» Data to use:
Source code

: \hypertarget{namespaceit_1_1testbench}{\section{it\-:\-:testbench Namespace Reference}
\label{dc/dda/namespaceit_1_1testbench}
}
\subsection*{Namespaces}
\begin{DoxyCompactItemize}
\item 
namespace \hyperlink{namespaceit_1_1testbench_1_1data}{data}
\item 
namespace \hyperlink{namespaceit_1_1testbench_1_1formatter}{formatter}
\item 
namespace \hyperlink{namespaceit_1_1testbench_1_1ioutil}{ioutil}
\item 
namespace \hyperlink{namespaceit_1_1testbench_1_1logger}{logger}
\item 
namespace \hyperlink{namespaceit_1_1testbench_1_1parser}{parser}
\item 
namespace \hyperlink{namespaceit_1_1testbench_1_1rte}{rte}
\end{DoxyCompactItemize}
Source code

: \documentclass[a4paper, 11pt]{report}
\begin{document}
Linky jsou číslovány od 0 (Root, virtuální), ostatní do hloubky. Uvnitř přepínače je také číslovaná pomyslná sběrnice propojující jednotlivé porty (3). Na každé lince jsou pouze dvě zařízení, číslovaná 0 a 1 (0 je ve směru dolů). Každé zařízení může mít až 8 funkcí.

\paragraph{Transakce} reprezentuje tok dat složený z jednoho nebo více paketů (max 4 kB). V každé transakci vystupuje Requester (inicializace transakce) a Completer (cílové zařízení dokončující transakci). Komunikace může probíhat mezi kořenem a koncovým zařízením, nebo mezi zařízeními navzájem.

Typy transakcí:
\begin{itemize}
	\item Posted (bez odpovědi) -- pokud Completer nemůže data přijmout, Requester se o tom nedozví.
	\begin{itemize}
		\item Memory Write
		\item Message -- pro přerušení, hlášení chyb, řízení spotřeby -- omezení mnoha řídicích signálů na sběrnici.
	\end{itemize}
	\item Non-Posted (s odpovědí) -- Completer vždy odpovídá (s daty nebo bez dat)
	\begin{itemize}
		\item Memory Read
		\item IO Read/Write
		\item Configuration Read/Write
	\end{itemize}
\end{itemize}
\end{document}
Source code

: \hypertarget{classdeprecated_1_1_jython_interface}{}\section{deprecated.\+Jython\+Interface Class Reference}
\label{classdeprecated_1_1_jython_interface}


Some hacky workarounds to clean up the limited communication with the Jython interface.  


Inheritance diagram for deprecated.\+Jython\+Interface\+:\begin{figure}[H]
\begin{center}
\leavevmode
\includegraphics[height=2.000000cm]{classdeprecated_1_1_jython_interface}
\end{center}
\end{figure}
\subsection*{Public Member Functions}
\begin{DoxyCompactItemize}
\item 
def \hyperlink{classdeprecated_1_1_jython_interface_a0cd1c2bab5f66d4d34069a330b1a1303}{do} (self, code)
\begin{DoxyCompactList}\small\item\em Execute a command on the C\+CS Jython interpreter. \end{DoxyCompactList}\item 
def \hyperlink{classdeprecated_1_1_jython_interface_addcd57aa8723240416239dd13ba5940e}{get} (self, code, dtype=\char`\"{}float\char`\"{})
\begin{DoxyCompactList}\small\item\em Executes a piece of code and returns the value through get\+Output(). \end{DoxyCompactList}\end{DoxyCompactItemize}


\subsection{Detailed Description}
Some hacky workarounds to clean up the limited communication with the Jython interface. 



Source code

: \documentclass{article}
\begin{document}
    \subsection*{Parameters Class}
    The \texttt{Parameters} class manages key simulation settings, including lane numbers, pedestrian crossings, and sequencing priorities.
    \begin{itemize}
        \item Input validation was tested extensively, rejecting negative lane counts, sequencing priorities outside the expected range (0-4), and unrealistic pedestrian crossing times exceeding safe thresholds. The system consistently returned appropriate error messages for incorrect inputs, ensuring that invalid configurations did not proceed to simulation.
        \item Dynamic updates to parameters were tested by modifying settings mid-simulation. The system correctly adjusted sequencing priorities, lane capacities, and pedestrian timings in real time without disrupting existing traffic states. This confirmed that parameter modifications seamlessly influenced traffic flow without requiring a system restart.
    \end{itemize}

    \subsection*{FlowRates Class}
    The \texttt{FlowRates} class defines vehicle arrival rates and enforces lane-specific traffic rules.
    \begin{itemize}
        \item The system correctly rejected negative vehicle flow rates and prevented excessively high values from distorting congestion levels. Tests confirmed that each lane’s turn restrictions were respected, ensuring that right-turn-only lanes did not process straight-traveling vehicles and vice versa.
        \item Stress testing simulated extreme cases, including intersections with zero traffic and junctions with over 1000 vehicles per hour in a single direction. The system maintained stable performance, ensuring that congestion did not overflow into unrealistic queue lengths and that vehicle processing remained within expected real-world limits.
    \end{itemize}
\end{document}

» Exercise brief: From the material above, gather all lines that include the string "label" and copy them.

» Solution below:
\label{dc/dda/namespaceit_1_1testbench}
\label{classdeprecated_1_1_jython_interface}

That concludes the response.